* Required work: Please copy out the entries below exactly, beginning with the line that contains "- @zag-js/core@0.56.0" and ending with the line that contains "- @zag-js/element-rect@0.55.0", and include nothing outside that span.

* Collected data:
--- START ---
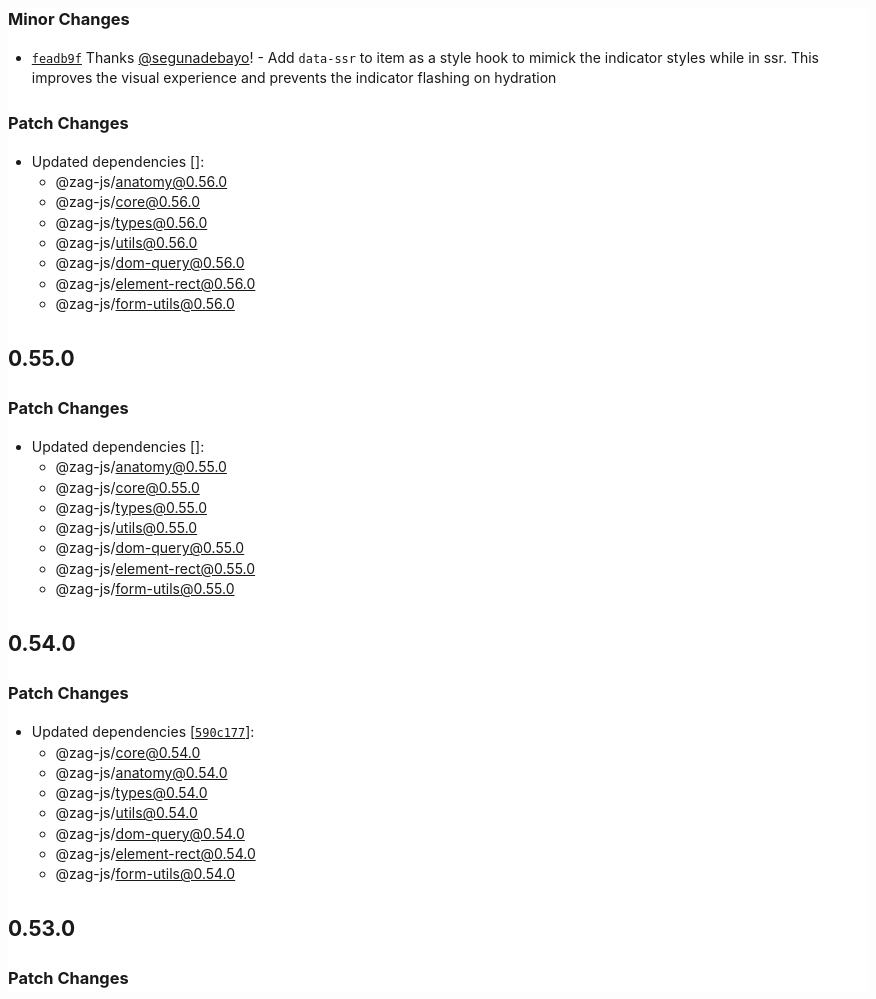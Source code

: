 ### Minor Changes

- [`feadb9f`](https://github.com/chakra-ui/zag/commit/feadb9f8d910f7f7d88af7d45daa2d91d519a74c) Thanks
  [@segunadebayo](https://github.com/segunadebayo)! - Add `data-ssr` to item as a style hook to mimick the indicator
  styles while in ssr. This improves the visual experience and prevents the indicator flashing on hydration

### Patch Changes

- Updated dependencies []:
  - @zag-js/anatomy@0.56.0
  - @zag-js/core@0.56.0
  - @zag-js/types@0.56.0
  - @zag-js/utils@0.56.0
  - @zag-js/dom-query@0.56.0
  - @zag-js/element-rect@0.56.0
  - @zag-js/form-utils@0.56.0

## 0.55.0

### Patch Changes

- Updated dependencies []:
  - @zag-js/anatomy@0.55.0
  - @zag-js/core@0.55.0
  - @zag-js/types@0.55.0
  - @zag-js/utils@0.55.0
  - @zag-js/dom-query@0.55.0
  - @zag-js/element-rect@0.55.0
  - @zag-js/form-utils@0.55.0

## 0.54.0

### Patch Changes

- Updated dependencies [[`590c177`](https://github.com/chakra-ui/zag/commit/590c1779f5208fb99114c872175e779508f2f96d)]:
  - @zag-js/core@0.54.0
  - @zag-js/anatomy@0.54.0
  - @zag-js/types@0.54.0
  - @zag-js/utils@0.54.0
  - @zag-js/dom-query@0.54.0
  - @zag-js/element-rect@0.54.0
  - @zag-js/form-utils@0.54.0

## 0.53.0

### Patch Changes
--- END ---
* Expected answer:
  - @zag-js/core@0.56.0
  - @zag-js/types@0.56.0
  - @zag-js/utils@0.56.0
  - @zag-js/dom-query@0.56.0
  - @zag-js/element-rect@0.56.0
  - @zag-js/form-utils@0.56.0

## 0.55.0

### Patch Changes

- Updated dependencies []:
  - @zag-js/anatomy@0.55.0
  - @zag-js/core@0.55.0
  - @zag-js/types@0.55.0
  - @zag-js/utils@0.55.0
  - @zag-js/dom-query@0.55.0
  - @zag-js/element-rect@0.55.0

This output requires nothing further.